Developing a positive body image is “crucial”. So it is not so much about whether a young girl is overweight, big boned, horizontally challenged or any of the many trite terms used to describe obesity, it is more about teaching young girls to develop a pride in how they look irregardless.

How to Create a Positive Body Image

To overcome the outrageous expectations being inflicted on young girls, the infusion of influential and positive self esteem should begin early. Start by putting more emphasis on bodily function and health than how it looks to others or how it can be advantageously improved upon. Praise accomplishments for healthy eating improvements, exercise implementations and strides in self esteem building. It is also important to be sure that the entire family is on board.

Many parents find encouraging young girls into volunteerism to be an extremely effective self esteem builder. Volunteering brings greater purpose and personal perspective, reducing body obsession and societal influence. Strong empathy also promotes personal awareness.

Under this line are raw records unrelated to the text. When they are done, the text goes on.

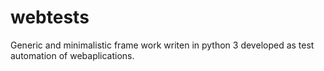 # webtests
Generic and minimalistic frame work writen in python 3 developed as test automation of webaplications.
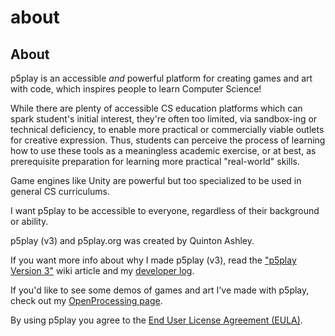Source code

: # about

## About

p5play is an accessible _and_ powerful platform for creating games and art with code, which inspires people to learn Computer Science!

While there are plenty of accessible CS education platforms which can spark student's initial interest, they're often too limited, via sandbox-ing or technical deficiency, to enable more practical or commercially viable outlets for creative expression. Thus, students can perceive the process of learning how to use these tools as a meaningless academic exercise, or at best, as prerequisite preparation for learning more practical "real-world" skills.

Game engines like Unity are powerful but too specialized to be used in general CS curriculums.

I want p5play to be accessible to everyone, regardless of their background or ability.

p5play (v3) and p5play.org was created by Quinton Ashley.

If you want more info about why I made p5play (v3), read the ["p5play Version 3"](https://github.com/quinton-ashley/p5play/wiki/p5play-Version-3) wiki article and my [developer log](https://github.com/quinton-ashley/p5play/wiki/Developer-Log).

If you'd like to see some demos of games and art I've made with p5play, check out my [OpenProcessing page](https://openprocessing.org/user/350295?o=35&view=sketches).

By using p5play you agree to the [End User License Agreement (EULA)](https://github.com/quinton-ashley/p5play/blob/main/EULA.md).
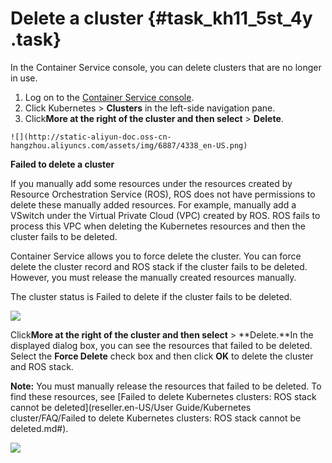 # Delete a cluster {#task_kh11_5st_4y .task}

In the Container Service console, you can delete clusters that are no longer in use.

1.   Log on to the [Container Service console](https://partners-intl.console.aliyun.com/#/cs). 
2.   Click Kubernetes \> **Clusters** in the left-side navigation pane. 
3.   Click**More at the right of the cluster and then select** \> **Delete**. 

    ![](http://static-aliyun-doc.oss-cn-hangzhou.aliyuncs.com/assets/img/6887/4338_en-US.png)


**Failed to delete a cluster**

If you manually add some resources under the resources created by Resource Orchestration Service \(ROS\), ROS does not have permissions to delete these manually added resources. For example, manually add a VSwitch under the Virtual Private Cloud \(VPC\) created by ROS. ROS fails to process this VPC when deleting the Kubernetes resources and then the cluster fails to be deleted.

Container Service allows you to force delete the cluster. You can force delete the cluster record and ROS stack if the cluster fails to be deleted. However, you must release the manually created resources manually.

The cluster status is Failed to delete if the cluster fails to be deleted.

![](http://static-aliyun-doc.oss-cn-hangzhou.aliyuncs.com/assets/img/6887/4339_en-US.png)

Click**More at the right of the cluster and then select** \> **Delete.**In the displayed dialog box, you can see the resources that failed to be deleted. Select the **Force Delete** check box and then click **OK** to delete the cluster and ROS stack.

**Note:** You must manually release the resources that failed to be deleted. To find these resources, see [Failed to delete Kubernetes clusters: ROS stack cannot be deleted](reseller.en-US/User Guide/Kubernetes cluster/FAQ/Failed to delete Kubernetes clusters: ROS stack cannot be deleted.md#).

![](http://static-aliyun-doc.oss-cn-hangzhou.aliyuncs.com/assets/img/6887/4340_en-US.png)

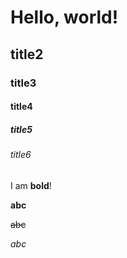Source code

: # Hello, world!

## title2

### title3

#### title4

##### title5

###### title6

I am **bold**!

**abc**

~~abc~~

*abc*

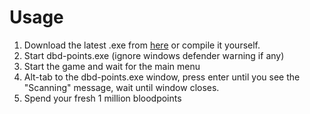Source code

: # Usage

1. Download the latest .exe from [here](https://github.com/sevenseassinbad/dbd-points/releases/download/1.0/dbd-points.exe) or compile it yourself.
1. Start dbd-points.exe (ignore windows defender warning if any)
2. Start the game and wait for the main menu
4. Alt-tab to the dbd-points.exe window, press enter until you see the "Scanning" message, wait until window closes.
5. Spend your fresh 1 million bloodpoints
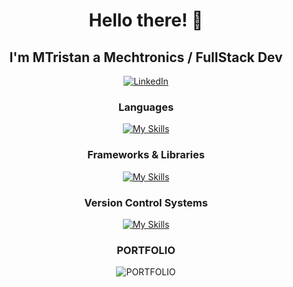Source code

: <h1 align="center"> Hello there! 👋 </h1>
<h2 align="center"> I'm MTristan a Mechtronics / FullStack Dev </h2>

<p align="center">
  <a href="https://www.linkedin.com/in/mtristanpdlc180195/"><img alt="LinkedIn" src="https://img.shields.io/badge/LinkedIn-Link-blue"></a>  
</p>

<h3 align="center"> Languages </h3>

<div align="center">

[![My Skills](https://skillicons.dev/icons?i=arduino,css,html,js,matlab,mysql,php,py)](https://skillicons.dev)

</div>

<h3 align="center"> Frameworks & Libraries </h3>

<div align="center">

[![My Skills](https://skillicons.dev/icons?i=bootstrap,laravel,nodejs,react,vite)](https://skillicons.dev)

</div>

<h3 align="center"> Version Control Systems </h3>

<div align="center">

[![My Skills](https://skillicons.dev/icons?i=git,github)](https://skillicons.dev)

</div>

<h3 align="center"> PORTFOLIO </h3>

<div align="center">

![PORTFOLIO](https://github.com/MTristan012/PORTFOLIO/blob/master/src/assets/proyecto_9.gif)

</div>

Setting simple goals help young girls develop a sense of accomplishment and while healthy competitions are usually good for children, for obese young girls it is a set-up for failure. Emphasizing esteem building achievements are more beneficial. It is better to create games that inspire a higher capacity for giving, a stronger sense of individuality, in essence competitions that emphasize the many other positive personality based traits.

How Young Girls Overcome the Fat Stigma

No amount of positive affirmations or nurturing parental influence will change the way the world perceives obesity. From a very early age young girls learn that while talent, intelligence and personal effort are all important qualities, nothing matches the outward influence on how she appears to others.

The rules are different for the beautiful people and young girls are confronted with this fact at every turn.

Over emphasizing a young girls looks is an obvious detriment, but at the same time we want to encourage them to merit a place for themselves that is comfortable among their peers. It is a parental quandary and one that historically teeters on a thin line.

Catherine Steiner-Adair, director of eating disorders prevention and education at the Klarman Eating Disorders Center advises parents, ” ‘You’re beautiful’ is not something you want to say over and over to your daughter, because it is not something you want her to think is so important.” It is very important to “connect beauty to love”, says Steiner-Adair and you can achieve this by telling her things like, ‘I love you so much. Everything about you is beautiful to me.’

And while we cannot expect to change the rest of the world when it comes to dealing with childhood obesity and a young girls self esteem, we can make great strides with in our own homes.